Marion is becoming agitated and she pulls hard at the bottom of the steering wheel.
“Yes you did, Robert! Yes you did!”
“Marion, that’s crazy.”
“Crazy? Crazy? I let you be crazy! I let you.”
Marion slaps the Mayor on the arm and begins pumping furiously at the gas and brake pedals.
“I just want somebody to let me be crazy for a second! Why is it so goddamn important that Barry isn’t hiding in my glasses?”
The Mayor is frightened and he folds his arms to protect himself.
“I let you have your scary shit, Robert. I let you have it.”
Marion has broken down. She sobs with her forehead hanging off the top of the steering wheel.
“Oh God. OK Barry.
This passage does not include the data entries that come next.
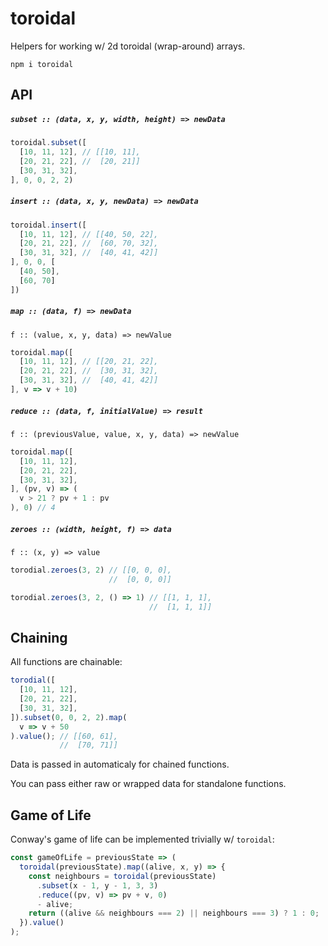 toroidal
========
Helpers for working w/ 2d toroidal (wrap-around) arrays.

`npm i toroidal`

API
---
##### `subset :: (data, x, y, width, height) => newData`

```js
toroidal.subset([
  [10, 11, 12], // [[10, 11],
  [20, 21, 22], //  [20, 21]]
  [30, 31, 32],
], 0, 0, 2, 2)
```

##### `insert :: (data, x, y, newData) => newData`

```js
toroidal.insert([
  [10, 11, 12], // [[40, 50, 22],
  [20, 21, 22], //  [60, 70, 32],
  [30, 31, 32], //  [40, 41, 42]]
], 0, 0, [
  [40, 50],
  [60, 70]
])
```

##### `map :: (data, f) => newData`

`f :: (value, x, y, data) => newValue`

```js
toroidal.map([
  [10, 11, 12], // [[20, 21, 22],
  [20, 21, 22], //  [30, 31, 32],
  [30, 31, 32], //  [40, 41, 42]]
], v => v + 10)
```

##### `reduce :: (data, f, initialValue) => result`

`f :: (previousValue, value, x, y, data) => newValue`

```js
toroidal.map([
  [10, 11, 12],
  [20, 21, 22],
  [30, 31, 32],
], (pv, v) => (
  v > 21 ? pv + 1 : pv
), 0) // 4
```

##### `zeroes :: (width, height, f) => data`

`f :: (x, y) => value`

```js
torodial.zeroes(3, 2) // [[0, 0, 0],
                      //  [0, 0, 0]]

torodial.zeroes(3, 2, () => 1) // [[1, 1, 1],
                               //  [1, 1, 1]]

```

Chaining
--------
All functions are chainable:

```js
torodial([
  [10, 11, 12],
  [20, 21, 22],
  [30, 31, 32],
]).subset(0, 0, 2, 2).map(
  v => v + 50
).value(); // [[60, 61],
           //  [70, 71]]
```

Data is passed in automaticaly for chained functions.

You can pass either raw or wrapped data for standalone functions.

Game of Life
------------
Conway's game of life can be implemented trivially w/ `toroidal`:

```js
const gameOfLife = previousState => (
  toroidal(previousState).map((alive, x, y) => {
    const neighbours = toroidal(previousState)
      .subset(x - 1, y - 1, 3, 3)
      .reduce((pv, v) => pv + v, 0)
      - alive;
    return ((alive && neighbours === 2) || neighbours === 3) ? 1 : 0;
  }).value()
);
```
OK, I’ll come home.”
Robert reaches his hand across Marion’s back, as much to console her, though he is repulsed by her, as to prevent her from suggesting again that she — that he — should go home.
Marion opens her eyes and through tears she can see three men, in heavy robes, climb down off their camels. The one in the lead turns his back to her and points upward. She looks into the sky and sees what he sees.
A long luminous coffin is hanging at an angle against the stars. Just above it, like a headstone, is a tall, sleek 80. Marion concentrates on the bottom loop of the 8 and finds that it has depth, a smooth valley or riverbed that runs deep beneath the stars. She places her foot on the edge. It is firm, so she stands up inside it, looking over her shoulder to an image of Robert that is distant and flowing, scattering across a faraway field of light, an aurora borealis. She walks toward the end of the wide gully and, as the moon peeks above her head, a yellow pearl in the cross of the 8, she feels that all the time and all the space in the world have fallen and left her here. Here, with two arms and two legs and a tickle in her throat that she coughs to clear.